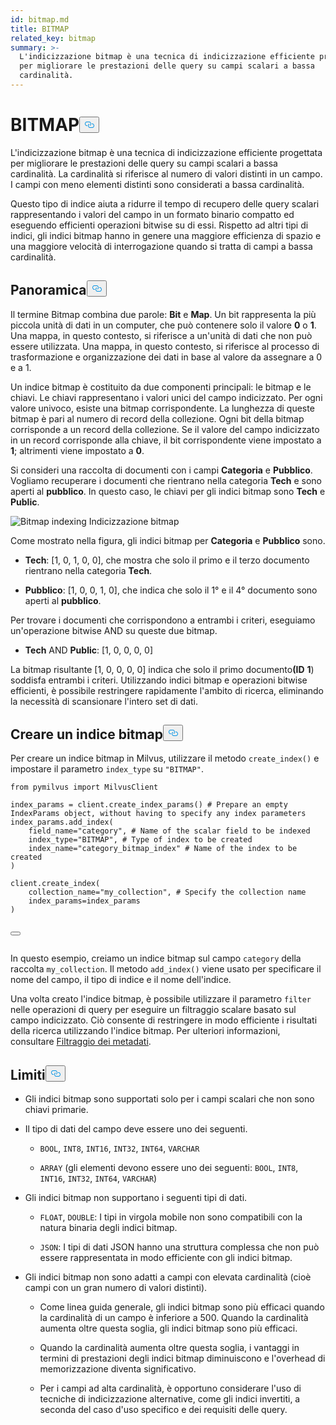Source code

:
 ```yaml
---
id: bitmap.md
title: BITMAP
related_key: bitmap
summary: >-
  L'indicizzazione bitmap è una tecnica di indicizzazione efficiente progettata
  per migliorare le prestazioni delle query su campi scalari a bassa
  cardinalità.
---
```


<h1 id="BITMAP​" class="common-anchor-header">BITMAP<button data-href="#BITMAP​" class="anchor-icon" translate="no">
      <svg translate="no"
        aria-hidden="true"
        focusable="false"
        height="20"
        version="1.1"
        viewBox="0 0 16 16"
        width="16"
      >
        <path
          fill="#0092E4"
          fill-rule="evenodd"
          d="M4 9h1v1H4c-1.5 0-3-1.69-3-3.5S2.55 3 4 3h4c1.45 0 3 1.69 3 3.5 0 1.41-.91 2.72-2 3.25V8.59c.58-.45 1-1.27 1-2.09C10 5.22 8.98 4 8 4H4c-.98 0-2 1.22-2 2.5S3 9 4 9zm9-3h-1v1h1c1 0 2 1.22 2 2.5S13.98 12 13 12H9c-.98 0-2-1.22-2-2.5 0-.83.42-1.64 1-2.09V6.25c-1.09.53-2 1.84-2 3.25C6 11.31 7.55 13 9 13h4c1.45 0 3-1.69 3-3.5S14.5 6 13 6z"
        ></path>
      </svg>
    </button></h1><p>L'indicizzazione bitmap è una tecnica di indicizzazione efficiente progettata per migliorare le prestazioni delle query su campi scalari a bassa cardinalità. La cardinalità si riferisce al numero di valori distinti in un campo. I campi con meno elementi distinti sono considerati a bassa cardinalità.</p>
<p>Questo tipo di indice aiuta a ridurre il tempo di recupero delle query scalari rappresentando i valori del campo in un formato binario compatto ed eseguendo efficienti operazioni bitwise su di essi. Rispetto ad altri tipi di indici, gli indici bitmap hanno in genere una maggiore efficienza di spazio e una maggiore velocità di interrogazione quando si tratta di campi a bassa cardinalità.</p>
<h2 id="Overview" class="common-anchor-header">Panoramica<button data-href="#Overview" class="anchor-icon" translate="no">
      <svg translate="no"
        aria-hidden="true"
        focusable="false"
        height="20"
        version="1.1"
        viewBox="0 0 16 16"
        width="16"
      >
        <path
          fill="#0092E4"
          fill-rule="evenodd"
          d="M4 9h1v1H4c-1.5 0-3-1.69-3-3.5S2.55 3 4 3h4c1.45 0 3 1.69 3 3.5 0 1.41-.91 2.72-2 3.25V8.59c.58-.45 1-1.27 1-2.09C10 5.22 8.98 4 8 4H4c-.98 0-2 1.22-2 2.5S3 9 4 9zm9-3h-1v1h1c1 0 2 1.22 2 2.5S13.98 12 13 12H9c-.98 0-2-1.22-2-2.5 0-.83.42-1.64 1-2.09V6.25c-1.09.53-2 1.84-2 3.25C6 11.31 7.55 13 9 13h4c1.45 0 3-1.69 3-3.5S14.5 6 13 6z"
        ></path>
      </svg>
    </button></h2><p>Il termine Bitmap combina due parole: <strong>Bit</strong> e <strong>Map</strong>. Un bit rappresenta la più piccola unità di dati in un computer, che può contenere solo il valore <strong>0</strong> o <strong>1</strong>. Una mappa, in questo contesto, si riferisce a un'unità di dati che non può essere utilizzata. Una mappa, in questo contesto, si riferisce al processo di trasformazione e organizzazione dei dati in base al valore da assegnare a 0 e a 1.</p>
<p>Un indice bitmap è costituito da due componenti principali: le bitmap e le chiavi. Le chiavi rappresentano i valori unici del campo indicizzato. Per ogni valore univoco, esiste una bitmap corrispondente. La lunghezza di queste bitmap è pari al numero di record della collezione. Ogni bit della bitmap corrisponde a un record della collezione. Se il valore del campo indicizzato in un record corrisponde alla chiave, il bit corrispondente viene impostato a <strong>1</strong>; altrimenti viene impostato a <strong>0</strong>.</p>
<p>Si consideri una raccolta di documenti con i campi <strong>Categoria</strong> e <strong>Pubblico</strong>. Vogliamo recuperare i documenti che rientrano nella categoria <strong>Tech</strong> e sono aperti al <strong>pubblico</strong>. In questo caso, le chiavi per gli indici bitmap sono <strong>Tech</strong> e <strong>Public</strong>.</p>
<p>
  
   <span class="img-wrapper"> <img translate="no" src="/docs/v2.5.x/assets/bitmap.png" alt="Bitmap indexing" class="doc-image" id="bitmap-indexing" />
   </span> <span class="img-wrapper"> <span>Indicizzazione bitmap</span> </span></p>
<p>Come mostrato nella figura, gli indici bitmap per <strong>Categoria</strong> e <strong>Pubblico</strong> sono.</p>
<ul>
<li><p><strong>Tech</strong>: [1, 0, 1, 0, 0], che mostra che solo il primo e il terzo documento rientrano nella categoria <strong>Tech</strong>.</p></li>
<li><p><strong>Pubblico</strong>: [1, 0, 0, 1, 0], che indica che solo il 1° e il 4° documento sono aperti al <strong>pubblico</strong>.</p></li>
</ul>
<p>Per trovare i documenti che corrispondono a entrambi i criteri, eseguiamo un'operazione bitwise AND su queste due bitmap.</p>
<ul>
<li><strong>Tech</strong> AND <strong>Public</strong>: [1, 0, 0, 0, 0]</li>
</ul>
<p>La bitmap risultante [1, 0, 0, 0, 0] indica che solo il primo documento<strong>(ID</strong> <strong>1</strong>) soddisfa entrambi i criteri. Utilizzando indici bitmap e operazioni bitwise efficienti, è possibile restringere rapidamente l'ambito di ricerca, eliminando la necessità di scansionare l'intero set di dati.</p>
<h2 id="Create-a-bitmap-index" class="common-anchor-header">Creare un indice bitmap<button data-href="#Create-a-bitmap-index" class="anchor-icon" translate="no">
      <svg translate="no"
        aria-hidden="true"
        focusable="false"
        height="20"
        version="1.1"
        viewBox="0 0 16 16"
        width="16"
      >
        <path
          fill="#0092E4"
          fill-rule="evenodd"
          d="M4 9h1v1H4c-1.5 0-3-1.69-3-3.5S2.55 3 4 3h4c1.45 0 3 1.69 3 3.5 0 1.41-.91 2.72-2 3.25V8.59c.58-.45 1-1.27 1-2.09C10 5.22 8.98 4 8 4H4c-.98 0-2 1.22-2 2.5S3 9 4 9zm9-3h-1v1h1c1 0 2 1.22 2 2.5S13.98 12 13 12H9c-.98 0-2-1.22-2-2.5 0-.83.42-1.64 1-2.09V6.25c-1.09.53-2 1.84-2 3.25C6 11.31 7.55 13 9 13h4c1.45 0 3-1.69 3-3.5S14.5 6 13 6z"
        ></path>
      </svg>
    </button></h2><p>Per creare un indice bitmap in Milvus, utilizzare il metodo <code translate="no">create_index()</code> e impostare il parametro <code translate="no">index_type</code> su <code translate="no">&quot;BITMAP&quot;</code>.</p>
<pre><code translate="no" class="language-python"><span class="hljs-keyword">from</span> pymilvus <span class="hljs-keyword">import</span> MilvusClient​
​
index_params = client.create_index_params() <span class="hljs-comment"># Prepare an empty IndexParams object, without having to specify any index parameters​</span>
index_params.add_index(​
    field_name=<span class="hljs-string">&quot;category&quot;</span>, <span class="hljs-comment"># Name of the scalar field to be indexed​</span>
    index_type=<span class="hljs-string">&quot;BITMAP&quot;</span>, <span class="hljs-comment"># Type of index to be created​</span>
    index_name=<span class="hljs-string">&quot;category_bitmap_index&quot;</span> <span class="hljs-comment"># Name of the index to be created​</span>
)​
​
client.create_index(​
    collection_name=<span class="hljs-string">&quot;my_collection&quot;</span>, <span class="hljs-comment"># Specify the collection name​</span>
    index_params=index_params​
)​

<button class="copy-code-btn"></button></code></pre>

<p>In questo esempio, creiamo un indice bitmap sul campo <code translate="no">category</code> della raccolta <code translate="no">my_collection</code>. Il metodo <code translate="no">add_index()</code> viene usato per specificare il nome del campo, il tipo di indice e il nome dell'indice.</p>
<p>Una volta creato l'indice bitmap, è possibile utilizzare il parametro <code translate="no">filter</code> nelle operazioni di query per eseguire un filtraggio scalare basato sul campo indicizzato. Ciò consente di restringere in modo efficiente i risultati della ricerca utilizzando l'indice bitmap. Per ulteriori informazioni, consultare <a href="/docs/it/v2.5.x/boolean.md">Filtraggio dei metadati</a>.</p>
<h2 id="Limits" class="common-anchor-header">Limiti<button data-href="#Limits" class="anchor-icon" translate="no">
      <svg translate="no"
        aria-hidden="true"
        focusable="false"
        height="20"
        version="1.1"
        viewBox="0 0 16 16"
        width="16"
      >
        <path
          fill="#0092E4"
          fill-rule="evenodd"
          d="M4 9h1v1H4c-1.5 0-3-1.69-3-3.5S2.55 3 4 3h4c1.45 0 3 1.69 3 3.5 0 1.41-.91 2.72-2 3.25V8.59c.58-.45 1-1.27 1-2.09C10 5.22 8.98 4 8 4H4c-.98 0-2 1.22-2 2.5S3 9 4 9zm9-3h-1v1h1c1 0 2 1.22 2 2.5S13.98 12 13 12H9c-.98 0-2-1.22-2-2.5 0-.83.42-1.64 1-2.09V6.25c-1.09.53-2 1.84-2 3.25C6 11.31 7.55 13 9 13h4c1.45 0 3-1.69 3-3.5S14.5 6 13 6z"
        ></path>
      </svg>
    </button></h2><ul>
<li><p>Gli indici bitmap sono supportati solo per i campi scalari che non sono chiavi primarie.</p></li>
<li><p>Il tipo di dati del campo deve essere uno dei seguenti.</p>
<ul>
<li><p><code translate="no">BOOL</code>, <code translate="no">INT8</code>, <code translate="no">INT16</code>, <code translate="no">INT32</code>, <code translate="no">INT64</code>, <code translate="no">VARCHAR</code></p></li>
<li><p><code translate="no">ARRAY</code> (gli elementi devono essere uno dei seguenti: <code translate="no">BOOL</code>, <code translate="no">INT8</code>, <code translate="no">INT16</code>, <code translate="no">INT32</code>, <code translate="no">INT64</code>, <code translate="no">VARCHAR</code>)</p></li>
</ul></li>
<li><p>Gli indici bitmap non supportano i seguenti tipi di dati.</p>
<ul>
<li><p><code translate="no">FLOAT</code>, <code translate="no">DOUBLE</code>: I tipi in virgola mobile non sono compatibili con la natura binaria degli indici bitmap.</p></li>
<li><p><code translate="no">JSON</code>: I tipi di dati JSON hanno una struttura complessa che non può essere rappresentata in modo efficiente con gli indici bitmap.</p></li>
</ul></li>
<li><p>Gli indici bitmap non sono adatti a campi con elevata cardinalità (cioè campi con un gran numero di valori distinti).</p>
<ul>
<li><p>Come linea guida generale, gli indici bitmap sono più efficaci quando la cardinalità di un campo è inferiore a 500. Quando la cardinalità aumenta oltre questa soglia, gli indici bitmap sono più efficaci.</p></li>
<li><p>Quando la cardinalità aumenta oltre questa soglia, i vantaggi in termini di prestazioni degli indici bitmap diminuiscono e l'overhead di memorizzazione diventa significativo.</p></li>
<li><p>Per i campi ad alta cardinalità, è opportuno considerare l'uso di tecniche di indicizzazione alternative, come gli indici invertiti, a seconda del caso d'uso specifico e dei requisiti delle query.</p></li>
</ul></li>
</ul>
--------
Your objective: Filter the listing so that only lines holding the word "tecnica" remain, and copy those lines.

Task response:
  L'indicizzazione bitmap è una tecnica di indicizzazione efficiente progettata
    </button></h1><p>L'indicizzazione bitmap è una tecnica di indicizzazione efficiente progettata per migliorare le prestazioni delle query su campi scalari a bassa cardinalità. La cardinalità si riferisce al numero di valori distinti in un campo. I campi con meno elementi distinti sono considerati a bassa cardinalità.</p>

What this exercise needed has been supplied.